What is the difference between physical and chemical properties?

  • Physical properties are those properties that can be observed or measured without

causing or resulting in a change in the matter, while chemical properties are only observed after a change in the matter has occurred.

  • Physical properties can change states without changing the molecular structure, but this is not the case for chemical properties.
  • With chemical properties the chemical identity of the substance is changed, this is not the case with physical properties.
  • With chemical properties the structure of the material changes, while the structure does not change in the case of physical properties.
  • A chemical reaction occurs before a chemical property becomes evident, while no chemical reaction is needed for a physical property to become visible.
  • Chemical properties, unlike physical properties, can be used to predict how substances will react.

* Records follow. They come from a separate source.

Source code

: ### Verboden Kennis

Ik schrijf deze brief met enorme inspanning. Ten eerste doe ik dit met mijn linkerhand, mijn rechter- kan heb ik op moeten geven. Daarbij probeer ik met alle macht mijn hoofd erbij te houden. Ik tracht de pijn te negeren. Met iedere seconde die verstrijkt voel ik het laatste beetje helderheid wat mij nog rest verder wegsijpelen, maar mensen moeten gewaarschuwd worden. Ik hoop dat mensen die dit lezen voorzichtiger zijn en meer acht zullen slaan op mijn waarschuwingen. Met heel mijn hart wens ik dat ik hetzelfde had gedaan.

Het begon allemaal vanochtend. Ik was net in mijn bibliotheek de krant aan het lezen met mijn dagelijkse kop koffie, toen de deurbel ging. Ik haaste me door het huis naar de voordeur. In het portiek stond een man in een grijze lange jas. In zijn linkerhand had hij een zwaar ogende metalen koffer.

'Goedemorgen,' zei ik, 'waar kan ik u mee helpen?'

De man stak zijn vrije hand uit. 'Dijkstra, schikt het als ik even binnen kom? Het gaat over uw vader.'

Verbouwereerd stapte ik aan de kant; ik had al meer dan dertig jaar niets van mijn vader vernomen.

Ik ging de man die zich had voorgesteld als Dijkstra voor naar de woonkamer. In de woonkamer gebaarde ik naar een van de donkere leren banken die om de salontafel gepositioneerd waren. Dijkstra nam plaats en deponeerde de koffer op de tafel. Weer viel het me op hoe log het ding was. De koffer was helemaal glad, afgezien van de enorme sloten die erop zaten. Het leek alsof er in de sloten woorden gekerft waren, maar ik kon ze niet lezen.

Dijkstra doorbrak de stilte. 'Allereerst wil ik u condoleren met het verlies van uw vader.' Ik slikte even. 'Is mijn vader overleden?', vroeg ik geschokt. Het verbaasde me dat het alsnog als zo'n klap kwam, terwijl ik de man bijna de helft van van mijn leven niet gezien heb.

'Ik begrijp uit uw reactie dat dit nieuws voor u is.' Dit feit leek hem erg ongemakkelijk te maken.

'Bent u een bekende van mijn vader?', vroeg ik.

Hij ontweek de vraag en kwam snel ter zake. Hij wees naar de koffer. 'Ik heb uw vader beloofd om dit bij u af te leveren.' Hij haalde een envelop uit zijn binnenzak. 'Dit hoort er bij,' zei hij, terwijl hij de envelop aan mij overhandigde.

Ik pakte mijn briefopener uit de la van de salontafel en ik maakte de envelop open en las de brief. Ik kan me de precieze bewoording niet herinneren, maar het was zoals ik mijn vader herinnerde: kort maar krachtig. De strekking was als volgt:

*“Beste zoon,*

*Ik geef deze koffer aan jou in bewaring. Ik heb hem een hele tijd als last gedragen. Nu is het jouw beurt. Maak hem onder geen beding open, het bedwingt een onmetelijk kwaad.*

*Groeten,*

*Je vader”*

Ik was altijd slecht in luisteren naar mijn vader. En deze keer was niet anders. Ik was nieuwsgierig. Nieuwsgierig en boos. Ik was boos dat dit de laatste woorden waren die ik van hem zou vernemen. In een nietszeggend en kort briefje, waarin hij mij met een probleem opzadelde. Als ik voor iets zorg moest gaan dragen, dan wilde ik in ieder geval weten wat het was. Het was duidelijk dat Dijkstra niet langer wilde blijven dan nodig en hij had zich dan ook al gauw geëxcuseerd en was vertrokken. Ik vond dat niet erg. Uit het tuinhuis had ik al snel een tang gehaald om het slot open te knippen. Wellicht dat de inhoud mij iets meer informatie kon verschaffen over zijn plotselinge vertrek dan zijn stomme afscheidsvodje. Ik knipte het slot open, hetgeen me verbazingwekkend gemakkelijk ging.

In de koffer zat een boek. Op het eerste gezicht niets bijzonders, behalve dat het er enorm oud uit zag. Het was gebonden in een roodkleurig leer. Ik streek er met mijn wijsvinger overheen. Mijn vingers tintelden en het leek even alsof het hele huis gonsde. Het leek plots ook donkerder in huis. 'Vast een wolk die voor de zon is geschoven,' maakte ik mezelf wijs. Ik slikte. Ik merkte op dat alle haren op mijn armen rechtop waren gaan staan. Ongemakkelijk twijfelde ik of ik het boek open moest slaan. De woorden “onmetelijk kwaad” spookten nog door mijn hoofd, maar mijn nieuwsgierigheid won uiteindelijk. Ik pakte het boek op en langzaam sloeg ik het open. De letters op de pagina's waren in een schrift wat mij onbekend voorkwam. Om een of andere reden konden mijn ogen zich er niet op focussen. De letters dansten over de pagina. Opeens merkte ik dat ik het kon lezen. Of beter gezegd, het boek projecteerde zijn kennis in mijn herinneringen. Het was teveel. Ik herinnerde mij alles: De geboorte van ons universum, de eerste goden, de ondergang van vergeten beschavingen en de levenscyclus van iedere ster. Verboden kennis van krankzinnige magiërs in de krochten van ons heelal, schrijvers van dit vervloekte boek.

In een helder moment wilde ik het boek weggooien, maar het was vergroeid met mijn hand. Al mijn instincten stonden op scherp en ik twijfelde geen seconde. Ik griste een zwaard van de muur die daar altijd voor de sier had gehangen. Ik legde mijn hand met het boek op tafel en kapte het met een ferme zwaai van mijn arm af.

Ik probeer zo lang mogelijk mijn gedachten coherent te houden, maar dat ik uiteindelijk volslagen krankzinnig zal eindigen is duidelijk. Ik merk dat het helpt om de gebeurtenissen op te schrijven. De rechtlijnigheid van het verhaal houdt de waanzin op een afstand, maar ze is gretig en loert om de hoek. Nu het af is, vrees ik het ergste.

Table comparing physical and chemical properties

Physical property Chemical property
Observed without bringing about a change Only observed after bringing about a change
Can change physical state but not molecules Always changes molecules
Chemical identity remains the same Chemical identity changes
Structure of material does not change Structure of material changes
No chemical reaction is needed to show the property Chemical reaction is needed to show property
Can’t be used to predict how substances will react Can be used to predict how substances will react

Summary:

  • Physical properties can be observed without having to undergo any change in the matter.
  • Physical properties can vary depending on the amount of matter, for instance, length, volume and mass. These are known as extensive physical properties.
  • Intensive physical properties don’t depend on the amount of matter, e.g. texture.
  • Physical properties can change states but still retain the same chemical structure, e.g. water freezing or boiling.
  • Chemical properties can only be observed with a change, such as a chemical reaction.
  • Matter is classified both based on their physical and chemical properties.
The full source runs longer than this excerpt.